(INFORMATION)
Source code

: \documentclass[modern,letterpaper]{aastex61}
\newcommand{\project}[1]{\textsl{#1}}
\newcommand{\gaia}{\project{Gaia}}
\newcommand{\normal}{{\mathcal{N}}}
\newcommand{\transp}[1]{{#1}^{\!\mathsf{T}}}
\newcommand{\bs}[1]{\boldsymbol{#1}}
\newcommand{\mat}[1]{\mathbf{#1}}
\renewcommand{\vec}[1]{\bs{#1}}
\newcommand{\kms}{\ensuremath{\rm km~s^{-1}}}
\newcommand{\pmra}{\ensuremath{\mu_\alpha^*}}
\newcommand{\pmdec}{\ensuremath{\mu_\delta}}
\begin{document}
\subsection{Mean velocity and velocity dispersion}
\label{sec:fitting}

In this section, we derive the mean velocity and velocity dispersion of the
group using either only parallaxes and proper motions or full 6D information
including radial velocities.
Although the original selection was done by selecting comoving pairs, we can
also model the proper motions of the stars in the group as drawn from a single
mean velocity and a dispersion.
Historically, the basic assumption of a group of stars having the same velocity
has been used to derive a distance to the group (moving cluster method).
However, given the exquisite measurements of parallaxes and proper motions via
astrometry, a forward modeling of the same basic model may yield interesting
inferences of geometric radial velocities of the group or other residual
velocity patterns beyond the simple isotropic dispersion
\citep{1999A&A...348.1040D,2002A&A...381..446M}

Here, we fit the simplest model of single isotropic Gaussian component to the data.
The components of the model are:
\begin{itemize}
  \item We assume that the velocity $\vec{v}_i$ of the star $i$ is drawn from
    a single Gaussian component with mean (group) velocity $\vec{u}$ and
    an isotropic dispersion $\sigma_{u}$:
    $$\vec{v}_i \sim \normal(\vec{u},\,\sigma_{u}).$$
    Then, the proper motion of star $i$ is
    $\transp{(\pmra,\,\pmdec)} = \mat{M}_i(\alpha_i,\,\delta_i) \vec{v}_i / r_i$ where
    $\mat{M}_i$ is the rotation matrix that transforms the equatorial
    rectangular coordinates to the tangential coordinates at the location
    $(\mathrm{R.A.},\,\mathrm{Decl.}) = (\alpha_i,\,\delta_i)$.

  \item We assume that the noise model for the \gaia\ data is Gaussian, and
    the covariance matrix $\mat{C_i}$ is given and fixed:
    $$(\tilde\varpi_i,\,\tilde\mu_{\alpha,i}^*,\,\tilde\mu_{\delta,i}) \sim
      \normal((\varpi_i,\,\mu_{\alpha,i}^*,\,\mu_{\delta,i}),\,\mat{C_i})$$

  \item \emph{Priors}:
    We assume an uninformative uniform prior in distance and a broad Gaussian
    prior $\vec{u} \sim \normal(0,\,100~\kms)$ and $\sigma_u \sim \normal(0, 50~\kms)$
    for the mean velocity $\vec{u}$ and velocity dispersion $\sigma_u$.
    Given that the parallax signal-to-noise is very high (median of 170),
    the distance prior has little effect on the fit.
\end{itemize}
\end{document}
(End INFORMATION)
# TASK TO COMPLETE
The answer must be a verbatim transcription of all the entries.

# ANSWER TO THIS TASK
Source code

: \documentclass[modern,letterpaper]{aastex61}
\newcommand{\project}[1]{\textsl{#1}}
\newcommand{\gaia}{\project{Gaia}}
\newcommand{\normal}{{\mathcal{N}}}
\newcommand{\transp}[1]{{#1}^{\!\mathsf{T}}}
\newcommand{\bs}[1]{\boldsymbol{#1}}
\newcommand{\mat}[1]{\mathbf{#1}}
\renewcommand{\vec}[1]{\bs{#1}}
\newcommand{\kms}{\ensuremath{\rm km~s^{-1}}}
\newcommand{\pmra}{\ensuremath{\mu_\alpha^*}}
\newcommand{\pmdec}{\ensuremath{\mu_\delta}}
\begin{document}
\subsection{Mean velocity and velocity dispersion}
\label{sec:fitting}

In this section, we derive the mean velocity and velocity dispersion of the
group using either only parallaxes and proper motions or full 6D information
including radial velocities.
Although the original selection was done by selecting comoving pairs, we can
also model the proper motions of the stars in the group as drawn from a single
mean velocity and a dispersion.
Historically, the basic assumption of a group of stars having the same velocity
has been used to derive a distance to the group (moving cluster method).
However, given the exquisite measurements of parallaxes and proper motions via
astrometry, a forward modeling of the same basic model may yield interesting
inferences of geometric radial velocities of the group or other residual
velocity patterns beyond the simple isotropic dispersion
\citep{1999A&A...348.1040D,2002A&A...381..446M}

Here, we fit the simplest model of single isotropic Gaussian component to the data.
The components of the model are:
\begin{itemize}
  \item We assume that the velocity $\vec{v}_i$ of the star $i$ is drawn from
    a single Gaussian component with mean (group) velocity $\vec{u}$ and
    an isotropic dispersion $\sigma_{u}$:
    $$\vec{v}_i \sim \normal(\vec{u},\,\sigma_{u}).$$
    Then, the proper motion of star $i$ is
    $\transp{(\pmra,\,\pmdec)} = \mat{M}_i(\alpha_i,\,\delta_i) \vec{v}_i / r_i$ where
    $\mat{M}_i$ is the rotation matrix that transforms the equatorial
    rectangular coordinates to the tangential coordinates at the location
    $(\mathrm{R.A.},\,\mathrm{Decl.}) = (\alpha_i,\,\delta_i)$.

  \item We assume that the noise model for the \gaia\ data is Gaussian, and
    the covariance matrix $\mat{C_i}$ is given and fixed:
    $$(\tilde\varpi_i,\,\tilde\mu_{\alpha,i}^*,\,\tilde\mu_{\delta,i}) \sim
      \normal((\varpi_i,\,\mu_{\alpha,i}^*,\,\mu_{\delta,i}),\,\mat{C_i})$$

  \item \emph{Priors}:
    We assume an uninformative uniform prior in distance and a broad Gaussian
    prior $\vec{u} \sim \normal(0,\,100~\kms)$ and $\sigma_u \sim \normal(0, 50~\kms)$
    for the mean velocity $\vec{u}$ and velocity dispersion $\sigma_u$.
    Given that the parallax signal-to-noise is very high (median of 170),
    the distance prior has little effect on the fit.
\end{itemize}
\end{document}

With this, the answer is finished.